Data extracts:

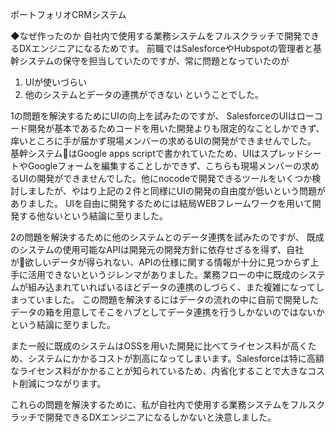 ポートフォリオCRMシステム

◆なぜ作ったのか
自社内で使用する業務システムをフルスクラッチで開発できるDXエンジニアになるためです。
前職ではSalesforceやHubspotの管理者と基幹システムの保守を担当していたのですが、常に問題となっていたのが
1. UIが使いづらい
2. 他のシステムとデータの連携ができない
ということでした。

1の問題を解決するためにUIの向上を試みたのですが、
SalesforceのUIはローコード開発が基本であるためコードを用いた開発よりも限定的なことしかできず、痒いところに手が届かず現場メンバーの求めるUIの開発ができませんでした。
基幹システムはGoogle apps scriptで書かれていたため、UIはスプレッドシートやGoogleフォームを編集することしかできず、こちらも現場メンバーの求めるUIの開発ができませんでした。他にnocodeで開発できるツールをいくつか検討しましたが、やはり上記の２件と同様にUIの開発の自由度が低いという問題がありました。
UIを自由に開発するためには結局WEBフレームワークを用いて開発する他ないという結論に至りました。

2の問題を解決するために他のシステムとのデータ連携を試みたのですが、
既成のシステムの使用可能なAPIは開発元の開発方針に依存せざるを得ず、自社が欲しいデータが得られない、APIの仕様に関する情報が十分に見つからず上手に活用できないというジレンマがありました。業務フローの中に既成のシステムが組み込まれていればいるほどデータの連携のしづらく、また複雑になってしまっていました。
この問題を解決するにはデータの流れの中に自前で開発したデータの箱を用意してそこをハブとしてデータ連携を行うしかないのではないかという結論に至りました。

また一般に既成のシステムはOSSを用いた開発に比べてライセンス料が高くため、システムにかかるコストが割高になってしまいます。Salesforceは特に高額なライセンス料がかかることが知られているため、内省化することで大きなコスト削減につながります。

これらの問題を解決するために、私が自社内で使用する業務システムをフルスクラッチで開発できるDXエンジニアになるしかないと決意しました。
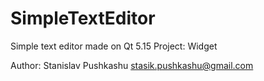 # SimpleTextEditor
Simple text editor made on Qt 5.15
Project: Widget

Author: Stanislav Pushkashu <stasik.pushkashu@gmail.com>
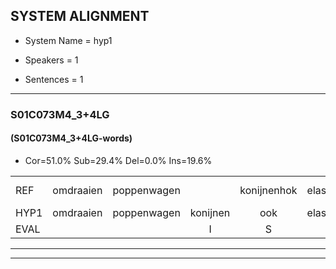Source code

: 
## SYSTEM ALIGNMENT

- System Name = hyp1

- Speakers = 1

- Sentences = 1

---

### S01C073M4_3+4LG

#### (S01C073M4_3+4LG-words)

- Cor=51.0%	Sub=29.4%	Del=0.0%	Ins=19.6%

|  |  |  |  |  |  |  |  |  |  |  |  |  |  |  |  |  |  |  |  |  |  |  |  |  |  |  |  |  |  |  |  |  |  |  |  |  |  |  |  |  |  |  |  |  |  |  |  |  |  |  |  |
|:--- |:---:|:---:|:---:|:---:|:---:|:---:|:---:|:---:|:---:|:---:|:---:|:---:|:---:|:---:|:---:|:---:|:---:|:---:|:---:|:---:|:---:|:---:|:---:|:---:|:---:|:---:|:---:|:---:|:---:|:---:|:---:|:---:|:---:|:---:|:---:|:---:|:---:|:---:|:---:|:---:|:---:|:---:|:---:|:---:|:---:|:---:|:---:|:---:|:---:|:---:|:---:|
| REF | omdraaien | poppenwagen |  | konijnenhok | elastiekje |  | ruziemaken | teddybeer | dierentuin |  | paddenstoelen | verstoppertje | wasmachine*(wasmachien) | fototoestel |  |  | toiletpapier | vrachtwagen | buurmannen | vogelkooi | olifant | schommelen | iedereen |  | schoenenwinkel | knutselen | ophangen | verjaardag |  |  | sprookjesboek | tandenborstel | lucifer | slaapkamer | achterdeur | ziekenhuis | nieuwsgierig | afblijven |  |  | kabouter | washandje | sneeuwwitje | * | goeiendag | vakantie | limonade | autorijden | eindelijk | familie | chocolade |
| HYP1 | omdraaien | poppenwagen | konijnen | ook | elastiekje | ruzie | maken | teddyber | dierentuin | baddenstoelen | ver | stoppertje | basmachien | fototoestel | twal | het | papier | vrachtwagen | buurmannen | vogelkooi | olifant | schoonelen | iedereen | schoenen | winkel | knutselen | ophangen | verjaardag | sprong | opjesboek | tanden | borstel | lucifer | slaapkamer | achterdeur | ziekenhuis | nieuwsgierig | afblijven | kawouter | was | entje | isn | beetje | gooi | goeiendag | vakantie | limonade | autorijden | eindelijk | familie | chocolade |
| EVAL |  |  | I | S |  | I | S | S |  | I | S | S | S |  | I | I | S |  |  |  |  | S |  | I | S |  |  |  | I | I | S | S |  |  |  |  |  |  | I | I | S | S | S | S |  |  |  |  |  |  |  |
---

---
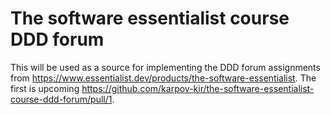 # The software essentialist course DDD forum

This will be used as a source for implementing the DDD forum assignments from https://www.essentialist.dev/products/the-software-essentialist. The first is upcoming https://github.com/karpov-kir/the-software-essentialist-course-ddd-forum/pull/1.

Your objective: Write out the records exactly. Do not carry the pictures over.

Answer space:
 ポートフォリオCRMシステム

◆なぜ作ったのか
自社内で使用する業務システムをフルスクラッチで開発できるDXエンジニアになるためです。
前職ではSalesforceやHubspotの管理者と基幹システムの保守を担当していたのですが、常に問題となっていたのが
1. UIが使いづらい
2. 他のシステムとデータの連携ができない
ということでした。

1の問題を解決するためにUIの向上を試みたのですが、
SalesforceのUIはローコード開発が基本であるためコードを用いた開発よりも限定的なことしかできず、痒いところに手が届かず現場メンバーの求めるUIの開発ができませんでした。
基幹システムはGoogle apps scriptで書かれていたため、UIはスプレッドシートやGoogleフォームを編集することしかできず、こちらも現場メンバーの求めるUIの開発ができませんでした。他にnocodeで開発できるツールをいくつか検討しましたが、やはり上記の２件と同様にUIの開発の自由度が低いという問題がありました。
UIを自由に開発するためには結局WEBフレームワークを用いて開発する他ないという結論に至りました。

2の問題を解決するために他のシステムとのデータ連携を試みたのですが、
既成のシステムの使用可能なAPIは開発元の開発方針に依存せざるを得ず、自社が欲しいデータが得られない、APIの仕様に関する情報が十分に見つからず上手に活用できないというジレンマがありました。業務フローの中に既成のシステムが組み込まれていればいるほどデータの連携のしづらく、また複雑になってしまっていました。
この問題を解決するにはデータの流れの中に自前で開発したデータの箱を用意してそこをハブとしてデータ連携を行うしかないのではないかという結論に至りました。

また一般に既成のシステムはOSSを用いた開発に比べてライセンス料が高くため、システムにかかるコストが割高になってしまいます。Salesforceは特に高額なライセンス料がかかることが知られているため、内省化することで大きなコスト削減につながります。

これらの問題を解決するために、私が自社内で使用する業務システムをフルスクラッチで開発できるDXエンジニアになるしかないと決意しました。
 # SimpleTextEditor
Simple text editor made on Qt 5.15
Project: Widget

Author: Stanislav Pushkashu <stasik.pushkashu@gmail.com>
Source code

: 
## SYSTEM ALIGNMENT

- System Name = hyp1

- Speakers = 1

- Sentences = 1

---

### S01C073M4_3+4LG

#### (S01C073M4_3+4LG-words)

- Cor=51.0%	Sub=29.4%	Del=0.0%	Ins=19.6%

|  |  |  |  |  |  |  |  |  |  |  |  |  |  |  |  |  |  |  |  |  |  |  |  |  |  |  |  |  |  |  |  |  |  |  |  |  |  |  |  |  |  |  |  |  |  |  |  |  |  |  |  |
|:--- |:---:|:---:|:---:|:---:|:---:|:---:|:---:|:---:|:---:|:---:|:---:|:---:|:---:|:---:|:---:|:---:|:---:|:---:|:---:|:---:|:---:|:---:|:---:|:---:|:---:|:---:|:---:|:---:|:---:|:---:|:---:|:---:|:---:|:---:|:---:|:---:|:---:|:---:|:---:|:---:|:---:|:---:|:---:|:---:|:---:|:---:|:---:|:---:|:---:|:---:|:---:|
| REF | omdraaien | poppenwagen |  | konijnenhok | elastiekje |  | ruziemaken | teddybeer | dierentuin |  | paddenstoelen | verstoppertje | wasmachine*(wasmachien) | fototoestel |  |  | toiletpapier | vrachtwagen | buurmannen | vogelkooi | olifant | schommelen | iedereen |  | schoenenwinkel | knutselen | ophangen | verjaardag |  |  | sprookjesboek | tandenborstel | lucifer | slaapkamer | achterdeur | ziekenhuis | nieuwsgierig | afblijven |  |  | kabouter | washandje | sneeuwwitje | * | goeiendag | vakantie | limonade | autorijden | eindelijk | familie | chocolade |
| HYP1 | omdraaien | poppenwagen | konijnen | ook | elastiekje | ruzie | maken | teddyber | dierentuin | baddenstoelen | ver | stoppertje | basmachien | fototoestel | twal | het | papier | vrachtwagen | buurmannen | vogelkooi | olifant | schoonelen | iedereen | schoenen | winkel | knutselen | ophangen | verjaardag | sprong | opjesboek | tanden | borstel | lucifer | slaapkamer | achterdeur | ziekenhuis | nieuwsgierig | afblijven | kawouter | was | entje | isn | beetje | gooi | goeiendag | vakantie | limonade | autorijden | eindelijk | familie | chocolade |
| EVAL |  |  | I | S |  | I | S | S |  | I | S | S | S |  | I | I | S |  |  |  |  | S |  | I | S |  |  |  | I | I | S | S |  |  |  |  |  |  | I | I | S | S | S | S |  |  |  |  |  |  |  |
---

---
 # The software essentialist course DDD forum

This will be used as a source for implementing the DDD forum assignments from https://www.essentialist.dev/products/the-software-essentialist. The first is upcoming https://github.com/karpov-kir/the-software-essentialist-course-ddd-forum/pull/1.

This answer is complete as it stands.